Whether it is practicing something fun like agility weave poles and tubes, or something challenging like working towards loose-leashing walking with a reactive dog, we put a lot of time and effort into building skills and trust.
Heck, some of us even take it a step further and test out clicker training with the cat!
Unfortunately, it just happens to be the case that most of the general public doesn’t really see the point of some of the basic obedience skills like a 20 minute long-distance sit-stay. Nor do many appreciate the accomplishment and all the hard work it takes to get there.
Of course, sometimes, you can spruce up an old favourite for an immediate increase in public admiration and appeal.
But when it comes to showing off our dogs – and our relationships with them – tricks are the ultimate crowd-pleasers.
From shake-a-paw/high-five, to dancing, to catching treats tossed in their direction, everyone gets a kick out of dog tricks – and of course they’re a blast to teach! And I’ve heard of some pretty cool dog tricks in my day.
But when it comes to teaching Moses tricks, we had trouble coming up with something unique and interesting.
I mean, he’s a pretty big guy, so speed and agility aren’t really his strongest suits.
But then it occurred to us – we have a Newfoundland.
And what is a very common Newf characteristic?
In reality, drool isn’t just a characteristic. It’s a hazard.
It is not uncommon for Moses to grab a drink in the kitchen, saunter into the living room, and shake his head free of the slobber. It’s just like going to the Blue Man Group; those in the “splash zone” should be prepped with ponchos.
It was our desire to harness this phenomenon that helped us to come up with the ‘trick’ Moses does that makes us most proud. We can use it when he gets
out of the water after a swim, or any other time we want attempt to pre-empt the inevitable soaking.

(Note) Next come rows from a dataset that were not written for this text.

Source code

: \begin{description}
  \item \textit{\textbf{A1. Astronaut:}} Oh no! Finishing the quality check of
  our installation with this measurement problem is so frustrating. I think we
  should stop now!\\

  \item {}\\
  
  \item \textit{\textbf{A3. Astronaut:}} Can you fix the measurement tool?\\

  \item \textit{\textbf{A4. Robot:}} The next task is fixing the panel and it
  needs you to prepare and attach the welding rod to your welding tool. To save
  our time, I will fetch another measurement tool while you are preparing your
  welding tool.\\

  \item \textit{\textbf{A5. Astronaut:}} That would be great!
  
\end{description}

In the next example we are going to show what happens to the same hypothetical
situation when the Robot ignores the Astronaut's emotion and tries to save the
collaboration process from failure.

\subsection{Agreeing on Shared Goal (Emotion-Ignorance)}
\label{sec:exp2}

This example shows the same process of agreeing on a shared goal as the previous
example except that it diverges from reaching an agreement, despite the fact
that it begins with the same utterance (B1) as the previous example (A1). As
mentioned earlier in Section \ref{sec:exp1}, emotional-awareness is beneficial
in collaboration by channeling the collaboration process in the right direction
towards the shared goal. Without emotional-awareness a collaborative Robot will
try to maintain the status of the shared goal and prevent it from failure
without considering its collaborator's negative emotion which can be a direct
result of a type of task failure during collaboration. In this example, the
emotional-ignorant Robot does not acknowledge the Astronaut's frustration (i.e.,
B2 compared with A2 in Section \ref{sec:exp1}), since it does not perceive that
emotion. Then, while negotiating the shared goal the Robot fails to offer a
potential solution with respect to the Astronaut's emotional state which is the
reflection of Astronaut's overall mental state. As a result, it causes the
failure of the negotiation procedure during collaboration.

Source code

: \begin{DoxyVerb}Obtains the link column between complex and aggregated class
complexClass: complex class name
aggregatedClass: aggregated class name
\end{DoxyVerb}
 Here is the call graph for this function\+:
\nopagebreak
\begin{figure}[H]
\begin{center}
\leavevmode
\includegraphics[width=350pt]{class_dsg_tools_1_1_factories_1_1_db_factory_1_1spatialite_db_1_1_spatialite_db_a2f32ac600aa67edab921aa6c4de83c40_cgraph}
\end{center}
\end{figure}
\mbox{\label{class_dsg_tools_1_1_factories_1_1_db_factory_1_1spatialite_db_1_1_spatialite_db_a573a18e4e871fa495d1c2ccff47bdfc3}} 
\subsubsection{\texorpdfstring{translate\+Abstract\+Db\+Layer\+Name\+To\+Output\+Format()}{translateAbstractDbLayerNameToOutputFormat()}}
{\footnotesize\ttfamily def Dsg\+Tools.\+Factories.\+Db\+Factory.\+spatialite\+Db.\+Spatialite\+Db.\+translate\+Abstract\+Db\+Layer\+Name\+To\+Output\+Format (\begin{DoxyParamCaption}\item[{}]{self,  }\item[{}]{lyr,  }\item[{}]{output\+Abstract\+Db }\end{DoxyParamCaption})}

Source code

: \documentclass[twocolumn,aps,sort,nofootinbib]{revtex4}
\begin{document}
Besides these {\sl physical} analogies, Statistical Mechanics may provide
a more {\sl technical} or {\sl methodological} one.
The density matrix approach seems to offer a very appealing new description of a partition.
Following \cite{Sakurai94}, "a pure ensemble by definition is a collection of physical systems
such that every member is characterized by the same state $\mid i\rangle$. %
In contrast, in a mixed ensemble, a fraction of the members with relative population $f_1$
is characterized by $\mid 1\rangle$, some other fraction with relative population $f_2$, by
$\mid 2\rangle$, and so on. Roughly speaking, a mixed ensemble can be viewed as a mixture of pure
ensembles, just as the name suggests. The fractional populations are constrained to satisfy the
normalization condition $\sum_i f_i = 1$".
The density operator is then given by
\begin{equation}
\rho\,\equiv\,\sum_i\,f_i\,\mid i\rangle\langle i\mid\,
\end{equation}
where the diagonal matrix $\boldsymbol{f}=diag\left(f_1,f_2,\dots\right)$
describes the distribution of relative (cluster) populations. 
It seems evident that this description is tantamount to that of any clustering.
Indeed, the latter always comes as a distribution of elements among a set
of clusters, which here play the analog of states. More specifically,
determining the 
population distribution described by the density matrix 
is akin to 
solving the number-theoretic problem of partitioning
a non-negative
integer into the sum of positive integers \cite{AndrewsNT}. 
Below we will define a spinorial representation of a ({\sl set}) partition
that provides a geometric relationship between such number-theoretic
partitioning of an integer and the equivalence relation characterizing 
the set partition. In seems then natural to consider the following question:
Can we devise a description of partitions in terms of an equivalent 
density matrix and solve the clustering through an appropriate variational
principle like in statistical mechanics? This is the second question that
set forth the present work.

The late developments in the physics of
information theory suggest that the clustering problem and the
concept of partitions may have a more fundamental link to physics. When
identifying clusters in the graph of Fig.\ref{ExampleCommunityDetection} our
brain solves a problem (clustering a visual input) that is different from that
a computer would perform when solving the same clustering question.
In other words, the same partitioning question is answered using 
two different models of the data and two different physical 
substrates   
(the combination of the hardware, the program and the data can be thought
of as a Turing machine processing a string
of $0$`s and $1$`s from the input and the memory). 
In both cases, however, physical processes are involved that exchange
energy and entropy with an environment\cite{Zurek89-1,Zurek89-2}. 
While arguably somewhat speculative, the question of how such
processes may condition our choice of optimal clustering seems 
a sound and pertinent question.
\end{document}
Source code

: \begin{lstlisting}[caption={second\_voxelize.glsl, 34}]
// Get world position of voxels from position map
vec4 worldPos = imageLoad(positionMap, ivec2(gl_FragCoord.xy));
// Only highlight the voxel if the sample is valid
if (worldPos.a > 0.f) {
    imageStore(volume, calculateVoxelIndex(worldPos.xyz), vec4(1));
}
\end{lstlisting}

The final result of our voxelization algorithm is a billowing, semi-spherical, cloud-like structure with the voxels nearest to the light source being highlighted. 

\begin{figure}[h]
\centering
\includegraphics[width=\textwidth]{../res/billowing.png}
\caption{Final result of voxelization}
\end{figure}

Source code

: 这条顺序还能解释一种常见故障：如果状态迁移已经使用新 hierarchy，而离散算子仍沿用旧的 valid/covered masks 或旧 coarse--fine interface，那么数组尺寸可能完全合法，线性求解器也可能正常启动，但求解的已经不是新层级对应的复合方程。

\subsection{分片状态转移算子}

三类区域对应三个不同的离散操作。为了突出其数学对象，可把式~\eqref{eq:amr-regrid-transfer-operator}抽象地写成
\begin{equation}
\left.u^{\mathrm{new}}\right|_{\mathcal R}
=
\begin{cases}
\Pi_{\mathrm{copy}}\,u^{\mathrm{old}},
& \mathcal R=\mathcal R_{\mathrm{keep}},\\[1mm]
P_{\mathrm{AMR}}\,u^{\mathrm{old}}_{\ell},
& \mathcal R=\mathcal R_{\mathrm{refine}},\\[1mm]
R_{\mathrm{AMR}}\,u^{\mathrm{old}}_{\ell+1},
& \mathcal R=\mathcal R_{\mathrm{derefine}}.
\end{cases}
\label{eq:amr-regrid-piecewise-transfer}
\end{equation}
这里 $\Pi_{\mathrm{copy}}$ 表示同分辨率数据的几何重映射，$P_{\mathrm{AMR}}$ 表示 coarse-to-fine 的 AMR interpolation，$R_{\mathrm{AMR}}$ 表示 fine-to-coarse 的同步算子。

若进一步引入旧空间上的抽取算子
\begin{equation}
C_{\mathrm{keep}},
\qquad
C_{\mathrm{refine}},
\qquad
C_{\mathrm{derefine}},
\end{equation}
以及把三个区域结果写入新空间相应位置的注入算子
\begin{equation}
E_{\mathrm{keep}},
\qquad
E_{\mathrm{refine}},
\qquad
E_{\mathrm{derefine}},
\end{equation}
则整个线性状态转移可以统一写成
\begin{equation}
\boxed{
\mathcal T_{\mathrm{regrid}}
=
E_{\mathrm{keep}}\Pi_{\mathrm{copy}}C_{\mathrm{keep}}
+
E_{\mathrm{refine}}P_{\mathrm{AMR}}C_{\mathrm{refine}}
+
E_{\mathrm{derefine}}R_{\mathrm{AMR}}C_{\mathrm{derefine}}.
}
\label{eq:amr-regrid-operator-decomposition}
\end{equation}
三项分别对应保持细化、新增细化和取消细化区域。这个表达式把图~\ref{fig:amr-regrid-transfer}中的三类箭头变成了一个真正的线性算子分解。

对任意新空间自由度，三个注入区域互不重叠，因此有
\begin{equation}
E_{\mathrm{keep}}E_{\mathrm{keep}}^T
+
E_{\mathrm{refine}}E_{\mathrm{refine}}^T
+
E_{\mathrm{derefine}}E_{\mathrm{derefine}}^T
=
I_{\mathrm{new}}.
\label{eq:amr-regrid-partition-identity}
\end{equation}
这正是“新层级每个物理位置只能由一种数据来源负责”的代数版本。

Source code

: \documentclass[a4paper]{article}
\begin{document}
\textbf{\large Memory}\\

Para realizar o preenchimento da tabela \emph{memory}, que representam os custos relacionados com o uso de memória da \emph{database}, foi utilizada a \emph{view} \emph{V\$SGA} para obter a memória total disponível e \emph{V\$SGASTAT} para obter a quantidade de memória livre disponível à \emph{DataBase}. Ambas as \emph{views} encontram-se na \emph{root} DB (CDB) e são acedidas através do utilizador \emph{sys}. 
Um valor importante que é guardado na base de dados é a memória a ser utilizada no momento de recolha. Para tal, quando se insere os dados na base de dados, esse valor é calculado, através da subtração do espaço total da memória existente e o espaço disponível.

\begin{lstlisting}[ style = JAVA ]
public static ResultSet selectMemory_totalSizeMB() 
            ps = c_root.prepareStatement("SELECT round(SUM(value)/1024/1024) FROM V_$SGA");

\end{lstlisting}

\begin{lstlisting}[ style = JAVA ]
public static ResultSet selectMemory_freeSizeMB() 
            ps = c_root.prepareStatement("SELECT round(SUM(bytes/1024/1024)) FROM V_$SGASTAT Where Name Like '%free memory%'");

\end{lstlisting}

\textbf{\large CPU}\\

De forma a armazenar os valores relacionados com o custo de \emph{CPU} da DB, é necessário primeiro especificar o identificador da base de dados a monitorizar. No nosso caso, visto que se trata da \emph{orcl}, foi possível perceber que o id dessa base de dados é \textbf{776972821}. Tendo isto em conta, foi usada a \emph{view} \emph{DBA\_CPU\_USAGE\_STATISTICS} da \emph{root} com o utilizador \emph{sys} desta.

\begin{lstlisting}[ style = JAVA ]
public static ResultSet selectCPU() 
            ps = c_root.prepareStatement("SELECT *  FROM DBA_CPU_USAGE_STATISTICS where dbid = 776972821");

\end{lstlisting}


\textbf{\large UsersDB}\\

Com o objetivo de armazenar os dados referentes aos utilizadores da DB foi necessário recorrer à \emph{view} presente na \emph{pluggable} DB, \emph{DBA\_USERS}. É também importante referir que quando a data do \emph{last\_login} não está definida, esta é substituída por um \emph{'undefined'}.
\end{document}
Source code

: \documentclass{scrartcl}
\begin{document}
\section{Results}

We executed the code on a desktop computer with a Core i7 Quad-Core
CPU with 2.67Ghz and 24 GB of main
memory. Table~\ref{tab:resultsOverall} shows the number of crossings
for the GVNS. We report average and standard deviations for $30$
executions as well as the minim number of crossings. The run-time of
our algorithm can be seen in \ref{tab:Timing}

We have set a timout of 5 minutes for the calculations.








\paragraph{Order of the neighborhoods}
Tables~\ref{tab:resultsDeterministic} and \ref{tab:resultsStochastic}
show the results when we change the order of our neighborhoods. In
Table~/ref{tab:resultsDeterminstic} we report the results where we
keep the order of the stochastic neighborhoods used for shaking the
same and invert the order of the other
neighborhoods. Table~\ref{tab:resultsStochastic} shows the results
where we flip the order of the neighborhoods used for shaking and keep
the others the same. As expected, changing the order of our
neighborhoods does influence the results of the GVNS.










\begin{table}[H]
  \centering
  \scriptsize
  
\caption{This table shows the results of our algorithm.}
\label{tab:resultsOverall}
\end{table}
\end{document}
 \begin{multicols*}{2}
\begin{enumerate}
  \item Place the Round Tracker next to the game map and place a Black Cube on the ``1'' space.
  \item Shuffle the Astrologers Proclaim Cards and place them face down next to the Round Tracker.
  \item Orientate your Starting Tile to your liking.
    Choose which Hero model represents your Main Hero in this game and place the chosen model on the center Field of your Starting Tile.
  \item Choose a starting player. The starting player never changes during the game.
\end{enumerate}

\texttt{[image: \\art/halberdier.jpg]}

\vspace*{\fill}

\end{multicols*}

And how did we get there? We discovered if you blow lightly into Moses’ face, the tickling causes Moses to shake his head and send drool flying. So, using the simple premise of capturing the behavior and putting some verbal associations with it (easier said than done, but that’s the cliff notes version), we were able to come up with Moses’ “motorboat” signal.
And here is what that looks like:
And even though it might not be something super cute like rolling over and “playing dead”, we’re happy to say it’s both practical AND a crowd pleaser!
So now I’m curious: what are some of the most fun, challenging, or unique skills and tricks you have mastered with your pooch? Or what goals to you have for new ones?
Many thanks to Kristine for offering me the opportunity to guest-blog!